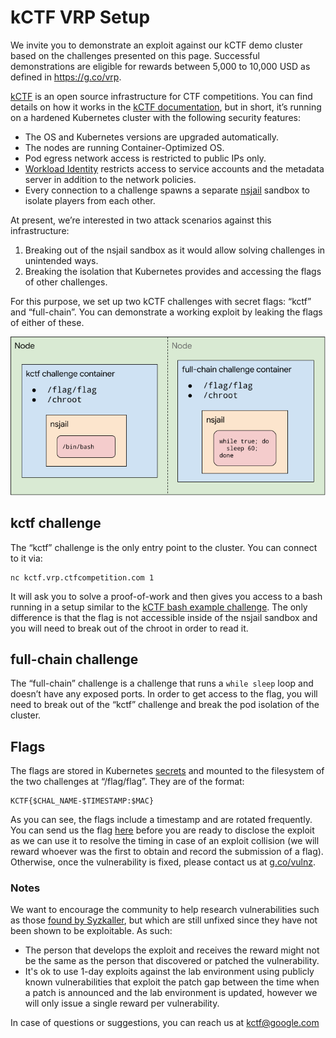# kCTF VRP Setup

We invite you to demonstrate an exploit against our kCTF demo cluster based on the challenges presented on this page. Successful demonstrations are eligible for rewards between 5,000 to 10,000 USD as defined in https://g.co/vrp.

[kCTF](https://github.com/google/kctf) is an open source infrastructure for CTF competitions. You can find details on how it works in the [kCTF documentation](https://google.github.io/kctf/introduction.html), but in short, it’s running on a hardened Kubernetes cluster with the following security features:

*   The OS and Kubernetes versions are upgraded automatically.
*   The nodes are running Container-Optimized OS.
*   Pod egress network access is restricted to public IPs only.
*   [Workload Identity](https://cloud.google.com/blog/products/containers-kubernetes/introducing-workload-identity-better-authentication-for-your-gke-applications) restricts access to service accounts and the metadata server in addition to the network policies.
*   Every connection to a challenge spawns a separate [nsjail](https://github.com/google/nsjail) sandbox to isolate players from each other.

At present, we’re interested in two attack scenarios against this infrastructure:

1. Breaking out of the nsjail sandbox as it would allow solving challenges in unintended ways.
2. Breaking the isolation that Kubernetes provides and accessing the flags of other challenges.

For this purpose, we set up two kCTF challenges with secret flags: “kctf” and “full-chain”. You can demonstrate a working exploit by leaking the flags of either of these.

![drawing showing the location of the flags](./images/flag-locations.png)


## kctf challenge

The “kctf” challenge is the only entry point to the cluster. You can connect to it via:


```
nc kctf.vrp.ctfcompetition.com 1
```


It will ask you to solve a proof-of-work and then gives you access to a bash running in a setup similar to the [kCTF bash example challenge](https://github.com/google/kctf/tree/master/samples/bash). The only difference is that the flag is not accessible inside of the nsjail sandbox and you will need to break out of the chroot in order to read it.


## full-chain challenge

The “full-chain” challenge is a challenge that runs a `while sleep` loop and doesn’t have any exposed ports. In order to get access to the flag, you will need to break out of the “kctf” challenge and break the pod isolation of the cluster.


## Flags

The flags are stored in Kubernetes [secrets](https://kubernetes.io/docs/concepts/configuration/secret/) and mounted to the filesystem of the two challenges at “/flag/flag”. They are of the format:


```
KCTF{$CHAL_NAME-$TIMESTAMP:$MAC}
```


As you can see, the flags include a timestamp and are rotated frequently. You can send us the flag [here](https://docs.google.com/forms/d/e/1FAIpQLSeQf6aWmIIjtG4sbEKfgOBK0KL3zzeHCrsgA1EcPr-xsFAk7w/viewform) before you are ready to disclose the exploit as we can use it to resolve the timing in case of an exploit collision (we will reward whoever was the first to obtain and record the submission of a flag). Otherwise, once the vulnerability is fixed, please contact us at [g.co/vulnz](g.co/vulnz).


### Notes

We want to encourage the community to help research vulnerabilities such as those [found by Syzkaller](https://syzkaller.appspot.com/upstream#open), but which are still unfixed since they have not been shown to be exploitable. As such:



*   The person that develops the exploit and receives the reward might not be the same as the person that discovered or patched the vulnerability.
*   It's ok to use 1-day exploits against the lab environment using publicly known vulnerabilities that exploit the patch gap between the time when a patch is announced and the lab environment is updated, however we will only issue a single reward per vulnerability.


In case of questions or suggestions, you can reach us at kctf@google.com
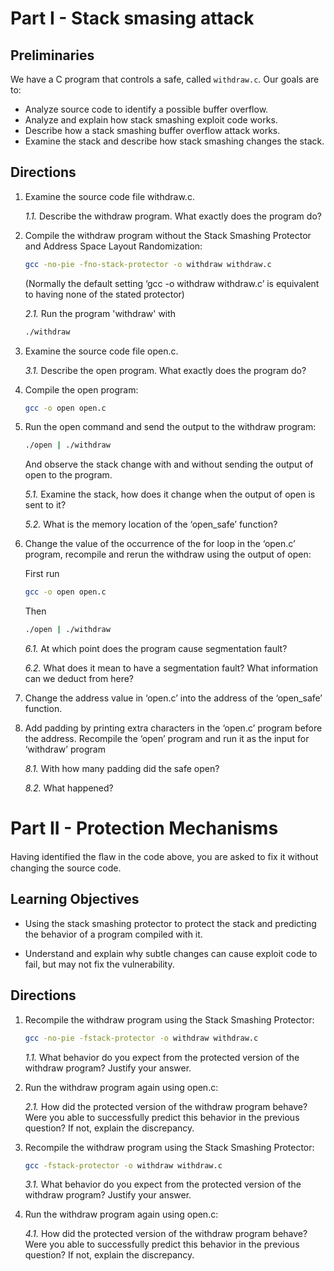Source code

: # Part I - Stack smasing attack

## Preliminaries

We have a C program that controls a safe, called `withdraw.c`. Our goals are to: 

- Analyze source code to identify a possible buffer overflow. 
- Analyze and explain how stack smashing exploit code works. 
- Describe how a stack smashing buffer overflow attack works. 
- Examine the stack and describe how stack smashing changes the stack.

## Directions

1. Examine the source code file withdraw.c. 

    _1.1._ Describe the withdraw program. What exactly does the program do?

2. Compile the withdraw program without the Stack Smashing Protector and Address Space Layout Randomization: 

    ```bash
    gcc -no-pie -fno-stack-protector -o withdraw withdraw.c
    ```

    (Normally the default setting ‘gcc -o withdraw withdraw.c’ is equivalent to having none of the stated protector)

    _2.1._ Run the program 'withdraw' with
    ```bash
    ./withdraw
    ```

3. Examine the source code file open.c.

    _3.1._ Describe the open program. What exactly does the program do?

4. Compile the open program: 

    ```bash
    gcc -o open open.c 
    ```

5. Run the open command and send the output to the withdraw program:

    ```bash
    ./open | ./withdraw 
    ```

    And observe the stack change with and without sending the output of open to the program.

    _5.1._ Examine the stack, how does it change when the output of open is sent to it?  

    _5.2._ What is the memory location of the ‘open_safe’ function?

6. Change the value of the occurrence of the for loop in the ‘open.c’ program, recompile and rerun the withdraw using the output of open:

    First run
    ```bash
    gcc -o open open.c 
    ```
    Then
    ```bash
    ./open | ./withdraw 
    ```

    _6.1._ At which point does the program cause segmentation fault? 

    _6.2._ What does it mean to have a segmentation fault? What information can we deduct from here?

7. Change the address value in ‘open.c’ into the address of the ‘open_safe’ function. 

8. Add padding by printing extra characters in the ‘open.c’ program before the address. Recompile the ‘open’ program and run it as the input for ‘withdraw’ program

    _8.1._ With how many padding did the safe open?
    
    _8.2._ What happened?

# Part II - Protection Mechanisms

Having identified the ﬂaw in the code above, you are asked to fix it without changing the source code.

## Learning Objectives

- Using the stack smashing protector to protect the stack and predicting the behavior of a program compiled with it.

- Understand and explain why subtle changes can cause exploit code to fail, but may not fix the vulnerability.

## Directions

1. Recompile the withdraw program using the Stack Smashing Protector:

    ```bash
    gcc -no-pie -fstack-protector -o withdraw withdraw.c 
    ```

    _1.1._ What behavior do you expect from the protected version of the withdraw program? Justify your answer. 

2. Run the withdraw program again using open.c:

    _2.1._ How did the protected version of the withdraw program behave? Were you able to successfully predict this behavior in the previous question? If not, explain the discrepancy. 

3. Recompile the withdraw program using the Stack Smashing Protector:

    ```bash
    gcc -fstack-protector -o withdraw withdraw.c 
    ```

    _3.1._ What behavior do you expect from the protected version of the withdraw program? Justify your answer. 

4. Run the withdraw program again using open.c:

    _4.1._ How did the protected version of the withdraw program behave? Were you able to successfully predict this behavior in the previous question? If not, explain the discrepancy. 
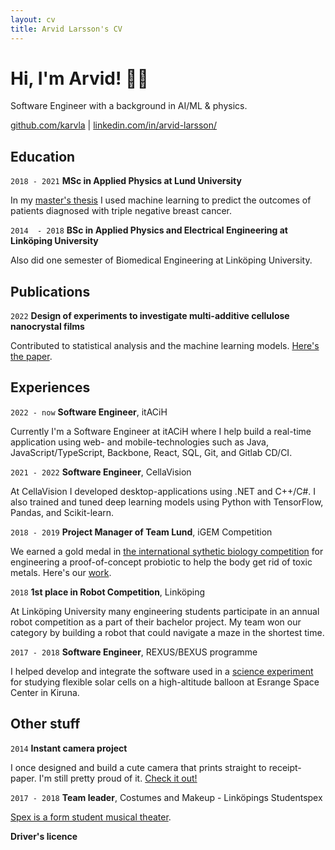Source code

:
 ```yaml
---
layout: cv
title: Arvid Larsson's CV
---
```

# Hi, I'm Arvid! 🧑‍💻
Software Engineer with a background in AI/ML & physics.

<div id="webaddress">
<a href="https://github.com/karvla">github.com/karvla</a>
| <a href="https://www.linkedin.com/in/arvid-larsson/">linkedin.com/in/arvid-larsson/</a>
</div>


## Education

`2018 - 2021`
__MSc in Applied Physics at Lund University__

In my [master's thesis](https://github.com/karvla/histosnet) I used machine learning to predict the outcomes of patients diagnosed with triple negative breast cancer.

`2014  - 2018`
__BSc in Applied Physics and Electrical Engineering at Linköping University__

Also did one semester of Biomedical Engineering at Linköping University.

## Publications

`2022`
__Design of experiments to investigate multi-additive cellulose nanocrystal films__

Contributed to statistical analysis and the machine learning models. [Here's the paper](https://doi.org/10.3389/fmolb.2022.988600).

## Experiences

`2022 - now`
__Software Engineer__, itACiH 

Currently I'm a Software Engineer at itACiH where I help build a real-time application using web- and mobile-technologies such as Java, JavaScript/TypeScript, Backbone, React, SQL, Git, and Gitlab CD/CI.

`2021 - 2022`
__Software Engineer__, CellaVision

At CellaVision I developed desktop-applications using .NET and C++/C#. I also trained and tuned deep learning models using Python with TensorFlow, Pandas, and Scikit-learn.


`2018 - 2019`
__Project Manager of Team Lund__, iGEM Competition

We earned a gold medal in [the international sythetic biology competition](https://igem.org/) for engineering a proof-of-concept probiotic to help the body get rid of toxic metals. Here's our [work](https://2019.igem.org/Team:Lund).

`2018`
__1st place in Robot Competition__, Linköping

At Linköping University many engineering students participate in an annual robot competition as a part of their bachelor project. My team won our category by building a robot that could navigate a maze in the shortest time.

`2017 - 2018`
__Software Engineer__, REXUS/BEXUS programme

I helped develop and integrate the software used in a [science experiment](https://www.researchgate.net/publication/337914988_Investigation_of_cosmic_ray_induced_defects_in_CIGS_solar_cells) for studying flexible solar cells on a high-altitude balloon at Esrange Space Center in Kiruna.


## Other stuff

`2014` __Instant camera project__

I once designed and build a cute camera that prints straight to receipt-paper. I'm still pretty proud of it. [Check it out!](https://youtu.be/iE71ovo4mns)

`2017 - 2018` __Team leader__, Costumes and Makeup - Linköpings Studentspex

[Spex is a form student musical theater](https://en.wikipedia.org/wiki/Spex_(theatre)). 

__Driver's licence__


<!-- ### Footer Last updated: May 2013 -->

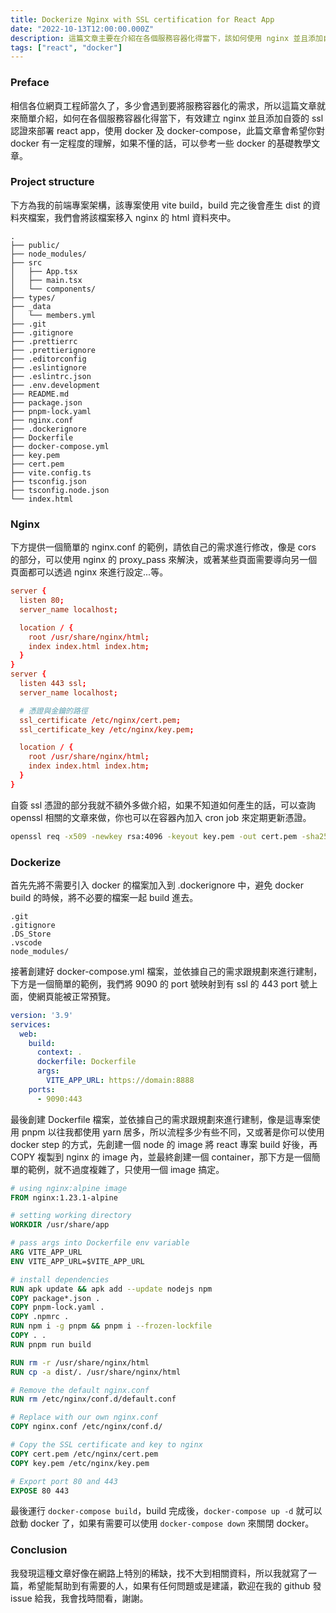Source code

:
 ```yaml
---
title: Dockerize Nginx with SSL certification for React App
date: "2022-10-13T12:00:00.000Z"
description: 這篇文章主要在介紹在各個服務容器化得當下，該如何使用 nginx 並且添加自簽的 ssl 認證來部署 react app，使用 docker 及 docker compose。
tags: ["react", "docker"]
---
```


### Preface

相信各位網頁工程師當久了，多少會遇到要將服務容器化的需求，所以這篇文章就來簡單介紹，如何在各個服務容器化得當下，有效建立 nginx 並且添加自簽的 ssl 認證來部署 react app，使用 docker 及 docker-compose，此篇文章會希望你對 docker 有一定程度的理解，如果不懂的話，可以參考一些 docker 的基礎教學文章。

### Project structure

下方為我的前端專案架構，該專案使用 vite build，build 完之後會產生 dist 的資料夾檔案，我們會將該檔案移入 nginx 的 html 資料夾中。

```
.
├── public/
├── node_modules/
├── src
│   ├── App.tsx
│   ├── main.tsx
│   └── components/
├── types/
├── _data
│   └── members.yml
├── .git
├── .gitignore
├── .prettierrc
├── .prettierignore
├── .editorconfig
├── .eslintignore
├── .eslintrc.json
├── .env.development
├── README.md
├── package.json
├── pnpm-lock.yaml
├── nginx.conf
├── .dockerignore
├── Dockerfile
├── docker-compose.yml
├── key.pem
├── cert.pem
├── vite.config.ts
├── tsconfig.json
├── tsconfig.node.json
└── index.html
```

### Nginx

下方提供一個簡單的 nginx.conf 的範例，請依自己的需求進行修改，像是 cors 的部分，可以使用 nginx 的 proxy_pass 來解決，或著某些頁面需要導向另一個頁面都可以透過 nginx 來進行設定...等。

```nginx.conf
server {
  listen 80;
  server_name localhost;

  location / {
    root /usr/share/nginx/html;
    index index.html index.htm;
  }
}
server {
  listen 443 ssl;
  server_name localhost;

  # 憑證與金鑰的路徑
  ssl_certificate /etc/nginx/cert.pem;
  ssl_certificate_key /etc/nginx/key.pem;

  location / {
    root /usr/share/nginx/html;
    index index.html index.htm;
  }
}
```

自簽 ssl 憑證的部分我就不額外多做介紹，如果不知道如何產生的話，可以查詢 openssl 相關的文章來做，你也可以在容器內加入 cron job 來定期更新憑證。

```bash
openssl req -x509 -newkey rsa:4096 -keyout key.pem -out cert.pem -sha256 -days 365
```

### Dockerize

首先先將不需要引入 docker 的檔案加入到 .dockerignore 中，避免 docker build 的時候，將不必要的檔案一起 build 進去。

```.dockerignore
.git
.gitignore
.DS_Store
.vscode
node_modules/
```

接著創建好 docker-compose.yml 檔案，並依據自己的需求跟規劃來進行建制，下方是一個簡單的範例，我們將 9090 的 port 號映射到有 ssl 的 443 port 號上面，使網頁能被正常預覽。

```docker-compose.yml
version: '3.9'
services:
  web:
    build:
      context: .
      dockerfile: Dockerfile
      args:
        VITE_APP_URL: https://domain:8888
    ports:
      - 9090:443
```

最後創建 Dockerfile 檔案，並依據自己的需求跟規劃來進行建制，像是這專案使用 pnpm 以往我都使用 yarn 居多，所以流程多少有些不同，又或著是你可以使用 docker step 的方式，先創建一個 node 的 image 將 react 專案 build 好後，再 COPY 複製到 nginx 的 image 內，並最終創建一個 container，那下方是一個簡單的範例，就不過度複雜了，只使用一個 image 搞定。

```Dockerfile
# using nginx:alpine image
FROM nginx:1.23.1-alpine

# setting working directory
WORKDIR /usr/share/app

# pass args into Dockerfile env variable
ARG VITE_APP_URL
ENV VITE_APP_URL=$VITE_APP_URL

# install dependencies
RUN apk update && apk add --update nodejs npm
COPY package*.json .
COPY pnpm-lock.yaml .
COPY .npmrc .
RUN npm i -g pnpm && pnpm i --frozen-lockfile
COPY . .
RUN pnpm run build

RUN rm -r /usr/share/nginx/html
RUN cp -a dist/. /usr/share/nginx/html

# Remove the default nginx.conf
RUN rm /etc/nginx/conf.d/default.conf

# Replace with our own nginx.conf
COPY nginx.conf /etc/nginx/conf.d/

# Copy the SSL certificate and key to nginx
COPY cert.pem /etc/nginx/cert.pem
COPY key.pem /etc/nginx/key.pem

# Export port 80 and 443
EXPOSE 80 443
```

最後運行 `docker-compose build`，build 完成後，`docker-compose up -d` 就可以啟動 docker 了，如果有需要可以使用 `docker-compose down` 來關閉 docker。

### Conclusion

我發現這種文章好像在網路上特別的稀缺，找不大到相關資料，所以我就寫了一篇，希望能幫助到有需要的人，如果有任何問題或是建議，歡迎在我的 github 發 issue 給我，我會找時間看，謝謝。
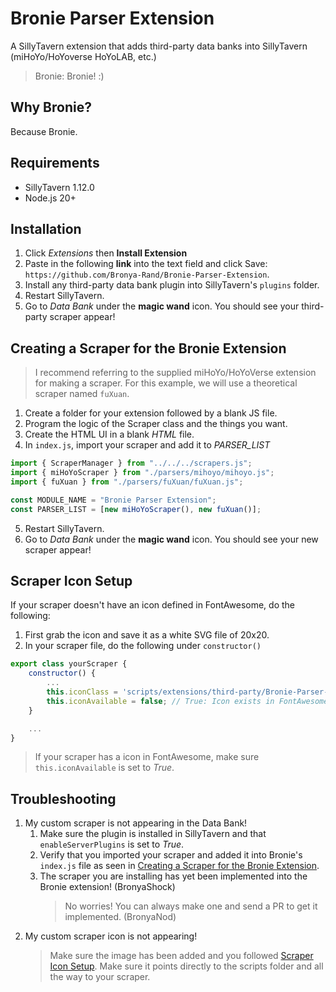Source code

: # Bronie Parser Extension

A SillyTavern extension that adds third-party data banks into SillyTavern (miHoYo/HoYoverse HoYoLAB, etc.)

> Bronie: Bronie! :)

## Why Bronie?

Because Bronie.

## Requirements

- SillyTavern 1.12.0
- Node.js 20+

## Installation

1. Click _Extensions_ then **Install Extension**
2. Paste in the following **link** into the text field and click Save: `https://github.com/Bronya-Rand/Bronie-Parser-Extension`.
3. Install any third-party data bank plugin into SillyTavern's `plugins` folder.
4. Restart SillyTavern.
5. Go to _Data Bank_ under the **magic wand** icon. You should see your third-party scraper appear!

## Creating a Scraper for the Bronie Extension

> I recommend referring to the supplied miHoYo/HoYoVerse extension for making a scraper. For this example, we will use a theoretical scraper named `fuXuan`.

1. Create a folder for your extension followed by a blank JS file.
2. Program the logic of the Scraper class and the things you want.
3. Create the HTML UI in a blank _HTML_ file.
4. In `index.js`, import your scraper and add it to _PARSER_LIST_

```js
import { ScraperManager } from "../../../scrapers.js";
import { miHoYoScraper } from "./parsers/mihoyo/mihoyo.js";
import { fuXuan } from "./parsers/fuXuan/fuXuan.js";

const MODULE_NAME = "Bronie Parser Extension";
const PARSER_LIST = [new miHoYoScraper(), new fuXuan()];
```

5. Restart SillyTavern.
6. Go to _Data Bank_ under the **magic wand** icon. You should see your new scraper appear!

## Scraper Icon Setup

If your scraper doesn't have an icon defined in FontAwesome, do the following:

1. First grab the icon and save it as a white SVG file of 20x20.
2. In your scraper file, do the following under `constructor()`

```js
export class yourScraper {
    constructor() {
        ...
        this.iconClass = 'scripts/extensions/third-party/Bronie-Parser-Extension/parsers/your-parser/parserIcon.svg';
        this.iconAvailable = false; // True: Icon exists in FontAwesome | False: Icon doesn't exist
    }

    ...
}
```

> If your scraper has a icon in FontAwesome, make sure `this.iconAvailable` is set to _True_.

## Troubleshooting

1. My custom scraper is not appearing in the Data Bank!
   1. Make sure the plugin is installed in SillyTavern and that `enableServerPlugins` is set to _True_.
   2. Verify that you imported your scraper and added it into Bronie's `index.js` file as seen in [Creating a Scraper for the Bronie Extension](#creating-a-scraper-for-the-bronie-extension).
   3. The scraper you are installing has yet been implemented into the Bronie extension! (BronyaShock)
      > No worries! You can always make one and send a PR to get it implemented. (BronyaNod)
2. My custom scraper icon is not appearing!
   > Make sure the image has been added and you followed [Scraper Icon Setup](#scraper-icon-setup). Make sure it points directly to the scripts folder and all the way to your scraper.
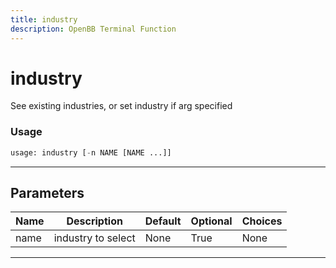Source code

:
 ```yaml
---
title: industry
description: OpenBB Terminal Function
---
```


# industry

See existing industries, or set industry if arg specified

### Usage 
```python
usage: industry [-n NAME [NAME ...]]
```
---
## Parameters

| Name | Description | Default | Optional | Choices |
| ---- | ----------- | ------- | -------- | ------- |
| name | industry to select | None | True | None |
---
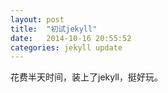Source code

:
 ```yaml
---
layout: post
title:  "初试jekyll"
date:   2014-10-16 20:55:52
categories: jekyll update
---
```

花费半天时间，装上了jekyll，挺好玩。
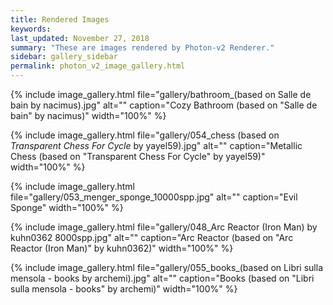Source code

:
 ```yaml
---
title: Rendered Images
keywords: 
last_updated: November 27, 2018
summary: "These are images rendered by Photon-v2 Renderer."
sidebar: gallery_sidebar
permalink: photon_v2_image_gallery.html
---
```


{% include image_gallery.html file="gallery/bathroom_(based on Salle de bain by nacimus).jpg" alt="" caption="Cozy Bathroom (based on \"Salle de bain\" by nacimus)" width="100%" %}

{% include image_gallery.html file="gallery/054_chess (based on _Transparent Chess For Cycle_ by yayel59).jpg" alt="" caption="Metallic Chess (based on \"Transparent Chess For Cycle\" by yayel59)" width="100%" %}

{% include image_gallery.html file="gallery/053_menger_sponge_10000spp.jpg" alt="" caption="Evil Sponge" width="100%" %}

{% include image_gallery.html file="gallery/048_Arc Reactor (Iron Man) by kuhn0362 8000spp.jpg" alt="" caption="Arc Reactor (based on \"Arc Reactor (Iron Man)\" by kuhn0362)" width="100%" %}

{% include image_gallery.html file="gallery/055_books_(based on Libri sulla mensola - books by archemi).jpg" alt="" caption="Books (based on \"Libri sulla mensola - books\" by archemi)" width="100%" %}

____________

■ **YOUR INSTRUCTIONS**
Within the listing above, give again exactly every line from the line with "1. Breaking out" through the line with "2. Breaking the", both included, and no other line.

■ **TASK OUTPUT**
1. Breaking out of the nsjail sandbox as it would allow solving challenges in unintended ways.
2. Breaking the isolation that Kubernetes provides and accessing the flags of other challenges.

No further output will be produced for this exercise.